(Beginning of SOURCE INFORMATION)

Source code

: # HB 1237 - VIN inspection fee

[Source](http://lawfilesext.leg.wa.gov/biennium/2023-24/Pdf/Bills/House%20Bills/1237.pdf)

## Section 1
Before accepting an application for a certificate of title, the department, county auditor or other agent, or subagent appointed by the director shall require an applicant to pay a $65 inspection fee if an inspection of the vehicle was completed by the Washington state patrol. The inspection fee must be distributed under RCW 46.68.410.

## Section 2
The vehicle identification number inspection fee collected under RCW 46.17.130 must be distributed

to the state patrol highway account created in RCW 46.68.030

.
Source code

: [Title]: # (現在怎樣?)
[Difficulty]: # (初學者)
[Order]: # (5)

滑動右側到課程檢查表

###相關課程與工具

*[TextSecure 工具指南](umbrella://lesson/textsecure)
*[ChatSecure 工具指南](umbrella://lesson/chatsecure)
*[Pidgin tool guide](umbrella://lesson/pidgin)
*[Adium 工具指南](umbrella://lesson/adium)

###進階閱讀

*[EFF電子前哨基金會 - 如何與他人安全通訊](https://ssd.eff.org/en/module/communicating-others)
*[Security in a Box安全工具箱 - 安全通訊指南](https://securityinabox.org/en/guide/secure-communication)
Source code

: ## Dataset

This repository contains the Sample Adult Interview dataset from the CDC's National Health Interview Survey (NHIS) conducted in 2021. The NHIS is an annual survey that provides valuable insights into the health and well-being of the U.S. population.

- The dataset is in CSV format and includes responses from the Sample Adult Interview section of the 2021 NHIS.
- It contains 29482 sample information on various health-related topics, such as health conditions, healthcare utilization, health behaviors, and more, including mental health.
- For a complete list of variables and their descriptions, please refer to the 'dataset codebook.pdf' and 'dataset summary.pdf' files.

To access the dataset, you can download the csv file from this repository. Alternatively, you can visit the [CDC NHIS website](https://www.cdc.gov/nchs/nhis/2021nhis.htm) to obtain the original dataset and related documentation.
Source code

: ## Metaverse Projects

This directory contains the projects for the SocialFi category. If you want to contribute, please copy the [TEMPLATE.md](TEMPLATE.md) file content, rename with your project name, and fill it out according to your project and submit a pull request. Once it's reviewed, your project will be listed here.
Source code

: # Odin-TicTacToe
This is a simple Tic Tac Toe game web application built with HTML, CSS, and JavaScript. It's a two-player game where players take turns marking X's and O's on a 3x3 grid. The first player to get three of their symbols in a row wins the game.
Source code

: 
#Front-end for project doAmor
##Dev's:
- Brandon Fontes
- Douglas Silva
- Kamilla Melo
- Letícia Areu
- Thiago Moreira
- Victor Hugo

(End of SOURCE INFORMATION)

PROBLEM TO WORK ON
Show a copy of each line from the data that includes the word "with".

ANSWER SECTION
This directory contains the projects for the SocialFi category. If you want to contribute, please copy the [TEMPLATE.md](TEMPLATE.md) file content, rename with your project name, and fill it out according to your project and submit a pull request. Once it's reviewed, your project will be listed here.
This is a simple Tic Tac Toe game web application built with HTML, CSS, and JavaScript. It's a two-player game where players take turns marking X's and O's on a 3x3 grid. The first player to get three of their symbols in a row wins the game.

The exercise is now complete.